As we approached a rocky outcrop in the northern reaches of the Kruger National Park, the sky was swarming with vultures circling by the hundreds as the thermals took them higher. Marabou storks kept vigil in the nearby trees. There was something morbidly beautiful about the scene.
But this was the location of yet another dead elephant. It was late in January, and this was
the sixth carcass of 2019 north of the Olifants River. An additional elephant’s fate was sealed just a few kilometres from this scene, right next to the main road.
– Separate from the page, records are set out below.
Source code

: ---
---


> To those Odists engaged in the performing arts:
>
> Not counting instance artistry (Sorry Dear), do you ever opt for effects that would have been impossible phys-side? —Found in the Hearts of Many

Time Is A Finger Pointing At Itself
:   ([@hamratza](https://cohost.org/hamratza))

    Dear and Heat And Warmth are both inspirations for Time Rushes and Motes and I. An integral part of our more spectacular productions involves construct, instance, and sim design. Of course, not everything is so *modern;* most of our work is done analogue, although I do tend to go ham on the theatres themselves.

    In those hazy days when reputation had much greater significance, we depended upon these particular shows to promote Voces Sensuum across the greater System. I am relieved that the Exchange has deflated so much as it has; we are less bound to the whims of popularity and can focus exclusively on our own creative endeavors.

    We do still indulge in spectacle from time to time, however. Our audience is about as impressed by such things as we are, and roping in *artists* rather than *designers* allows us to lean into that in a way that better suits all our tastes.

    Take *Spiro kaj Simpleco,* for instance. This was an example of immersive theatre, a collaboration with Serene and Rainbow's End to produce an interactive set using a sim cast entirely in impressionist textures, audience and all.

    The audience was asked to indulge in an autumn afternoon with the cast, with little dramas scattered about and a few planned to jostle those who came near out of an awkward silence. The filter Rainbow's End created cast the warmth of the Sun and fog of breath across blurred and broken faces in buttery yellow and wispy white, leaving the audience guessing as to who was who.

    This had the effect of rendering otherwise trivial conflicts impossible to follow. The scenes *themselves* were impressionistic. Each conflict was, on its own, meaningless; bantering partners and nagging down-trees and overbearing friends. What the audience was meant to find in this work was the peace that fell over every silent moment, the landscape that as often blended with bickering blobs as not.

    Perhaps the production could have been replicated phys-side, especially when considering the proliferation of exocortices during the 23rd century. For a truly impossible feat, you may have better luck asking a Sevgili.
Both carcasses had their tusks intact, but the forensic team still had to determine whether these animals died from a potential poaching incident or from other causes. It seemed like the giant bull found dead on the koppie might have died after a fight with another male. Lieutenant colonel Maila Malatji from the SANParks Environmental Crime Investigation team used his metal detector to fine-comb the area and carcass on the koppie for bullets, but did not find anything. DNA samples were also collected.
Of the six carcasses, Malatji confirmed four were the result of poaching. SANParks launched Project Ivory at the end of January to help combat poaching. The project’s aim is to provide ranger support in the north of the park, which is home to the largest concentration of elephants.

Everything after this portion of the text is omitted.